Hadoop MapReduce :   Compiliation & Execution :     Command Line )

Example 1.1 Write a Hadoop MapReduce program for breadth-first search (BFS) using Hadoop MapReduce Framework

( Download source code : : bfs-iterative-map-reduce (WinRAR ZIP archive) )
( Download Description of Problem (PDF) : BFS-Iterative MapReduce -PDF file) )

Example 1.2

Write Iterative MapReduce Program for Frequent Sub-graph Mining
( Download Description of Problem (PDF) :
Subgraph-Mining-MapReduce-PDF file) )

Compilation and Execution

Pre-requisites for Hadoop programs Compilation :

  • JavaTM 1.5.x, preferably from Sun, must be installed.

  • ssh must be installed and sshd must be running to use the Hadoop scripts that manage remote Hadoop daemons.

  • Hadoop-1.1.x or 2.2.x must be installed.

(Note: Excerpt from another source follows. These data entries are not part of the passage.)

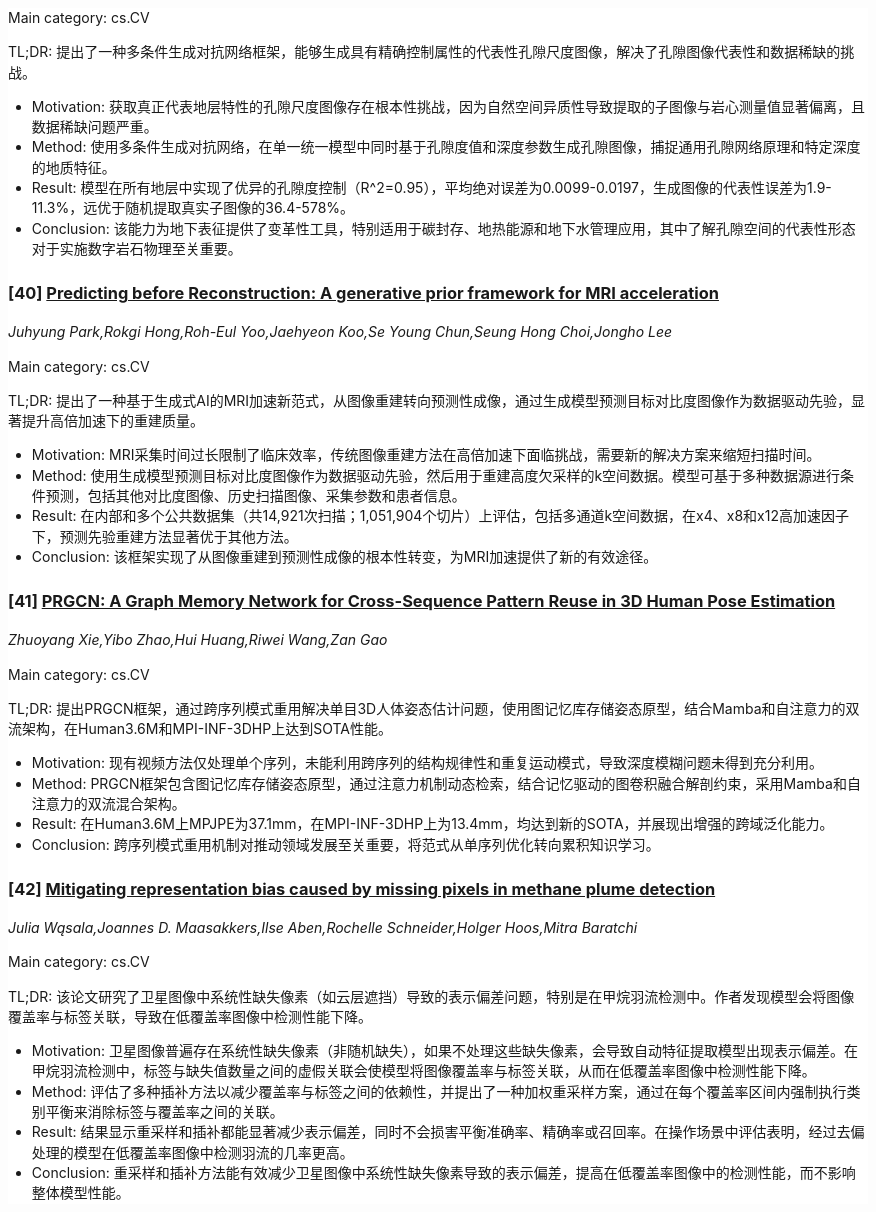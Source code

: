 Main category: cs.CV

TL;DR: 提出了一种多条件生成对抗网络框架，能够生成具有精确控制属性的代表性孔隙尺度图像，解决了孔隙图像代表性和数据稀缺的挑战。

- Motivation: 获取真正代表地层特性的孔隙尺度图像存在根本性挑战，因为自然空间异质性导致提取的子图像与岩心测量值显著偏离，且数据稀缺问题严重。
- Method: 使用多条件生成对抗网络，在单一统一模型中同时基于孔隙度值和深度参数生成孔隙图像，捕捉通用孔隙网络原理和特定深度的地质特征。
- Result: 模型在所有地层中实现了优异的孔隙度控制（R^2=0.95），平均绝对误差为0.0099-0.0197，生成图像的代表性误差为1.9-11.3%，远优于随机提取真实子图像的36.4-578%。
- Conclusion: 该能力为地下表征提供了变革性工具，特别适用于碳封存、地热能源和地下水管理应用，其中了解孔隙空间的代表性形态对于实施数字岩石物理至关重要。


### [40] [Predicting before Reconstruction: A generative prior framework for MRI acceleration](https://arxiv.org/abs/2510.19472)
*Juhyung Park,Rokgi Hong,Roh-Eul Yoo,Jaehyeon Koo,Se Young Chun,Seung Hong Choi,Jongho Lee*

Main category: cs.CV

TL;DR: 提出了一种基于生成式AI的MRI加速新范式，从图像重建转向预测性成像，通过生成模型预测目标对比度图像作为数据驱动先验，显著提升高倍加速下的重建质量。

- Motivation: MRI采集时间过长限制了临床效率，传统图像重建方法在高倍加速下面临挑战，需要新的解决方案来缩短扫描时间。
- Method: 使用生成模型预测目标对比度图像作为数据驱动先验，然后用于重建高度欠采样的k空间数据。模型可基于多种数据源进行条件预测，包括其他对比度图像、历史扫描图像、采集参数和患者信息。
- Result: 在内部和多个公共数据集（共14,921次扫描；1,051,904个切片）上评估，包括多通道k空间数据，在x4、x8和x12高加速因子下，预测先验重建方法显著优于其他方法。
- Conclusion: 该框架实现了从图像重建到预测性成像的根本性转变，为MRI加速提供了新的有效途径。


### [41] [PRGCN: A Graph Memory Network for Cross-Sequence Pattern Reuse in 3D Human Pose Estimation](https://arxiv.org/abs/2510.19475)
*Zhuoyang Xie,Yibo Zhao,Hui Huang,Riwei Wang,Zan Gao*

Main category: cs.CV

TL;DR: 提出PRGCN框架，通过跨序列模式重用解决单目3D人体姿态估计问题，使用图记忆库存储姿态原型，结合Mamba和自注意力的双流架构，在Human3.6M和MPI-INF-3DHP上达到SOTA性能。

- Motivation: 现有视频方法仅处理单个序列，未能利用跨序列的结构规律性和重复运动模式，导致深度模糊问题未得到充分利用。
- Method: PRGCN框架包含图记忆库存储姿态原型，通过注意力机制动态检索，结合记忆驱动的图卷积融合解剖约束，采用Mamba和自注意力的双流混合架构。
- Result: 在Human3.6M上MPJPE为37.1mm，在MPI-INF-3DHP上为13.4mm，均达到新的SOTA，并展现出增强的跨域泛化能力。
- Conclusion: 跨序列模式重用机制对推动领域发展至关重要，将范式从单序列优化转向累积知识学习。


### [42] [Mitigating representation bias caused by missing pixels in methane plume detection](https://arxiv.org/abs/2510.19478)
*Julia Wąsala,Joannes D. Maasakkers,Ilse Aben,Rochelle Schneider,Holger Hoos,Mitra Baratchi*

Main category: cs.CV

TL;DR: 该论文研究了卫星图像中系统性缺失像素（如云层遮挡）导致的表示偏差问题，特别是在甲烷羽流检测中。作者发现模型会将图像覆盖率与标签关联，导致在低覆盖率图像中检测性能下降。

- Motivation: 卫星图像普遍存在系统性缺失像素（非随机缺失），如果不处理这些缺失像素，会导致自动特征提取模型出现表示偏差。在甲烷羽流检测中，标签与缺失值数量之间的虚假关联会使模型将图像覆盖率与标签关联，从而在低覆盖率图像中检测性能下降。
- Method: 评估了多种插补方法以减少覆盖率与标签之间的依赖性，并提出了一种加权重采样方案，通过在每个覆盖率区间内强制执行类别平衡来消除标签与覆盖率之间的关联。
- Result: 结果显示重采样和插补都能显著减少表示偏差，同时不会损害平衡准确率、精确率或召回率。在操作场景中评估表明，经过去偏处理的模型在低覆盖率图像中检测羽流的几率更高。
- Conclusion: 重采样和插补方法能有效减少卫星图像中系统性缺失像素导致的表示偏差，提高在低覆盖率图像中的检测性能，而不影响整体模型性能。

Commands for Verification of Hadoop setup :

$hadoop version
Hadoop 2.2.0 Subversion -r 1529768 Compiled by hortonmu on 2013-10-07T06:28Z Compiled with protoc 2.5.0 From source with checksum 79e53ce7994d1628b240f09af91e1af4...

7814 DataNode
8288 NodeManager
15704 Jps
7667 NameNode
8170 ResourceManager
7991 SecondaryNameNode

STEP-1 :
For compilation and execution of MapReduce programs we require Java environment(JVM) and hadoop-2.2.0-core.jar(from Hadoop-1.1.x or 2.2.x)
For compilation of code use following commands

$ javac -classpath < path to hadoop-2.2-core.jar> -d wordcount_classes

where wordcount_classes is a folder that contains all .class file generated from this compilation
STEP-2 :
Converting all 'class' files (created in previous STEP-1) into 'jar' file
For creation of jar file use following commands

$ jar -cvf wordcount.jar -C wordcount_classes/ .

where wordcount.jar is the jar file created after this command execution and serves as executable jar for hadoop.
STEP-3 :
After creating 'jar' file, copy it into HDFS by using following command :
$ hadoop fs -copyFromLocal input.txt wordcount_input

where wordcount_input is the input file created in HDFS that contain your input data.
STEP-4 :
Launching hadoop executable to execute 'jar' file with input file
$ hadoop jar wordcount.jar WordCount wordcount_input wordcount_output

where WordCount is the driver class in wordcount.jar and wordcount_output is the output folder created in HDFS that contain two files
  • _SUCCESS which is basically a success log file

  • part-r-00000 which is output file generated by hadoop framework.
For output(part-r-00000) that present in HDFS execute following command.
$ hadoop fs -cat wordcount_output/part-r-00000

For copying file from HDFS to local Filesystem execute following command.
$ hadoop fs -copyToLocal wordcount_output/part-r-00000 output.txt

where output.txt is the output file created in current directory that contain actual output data.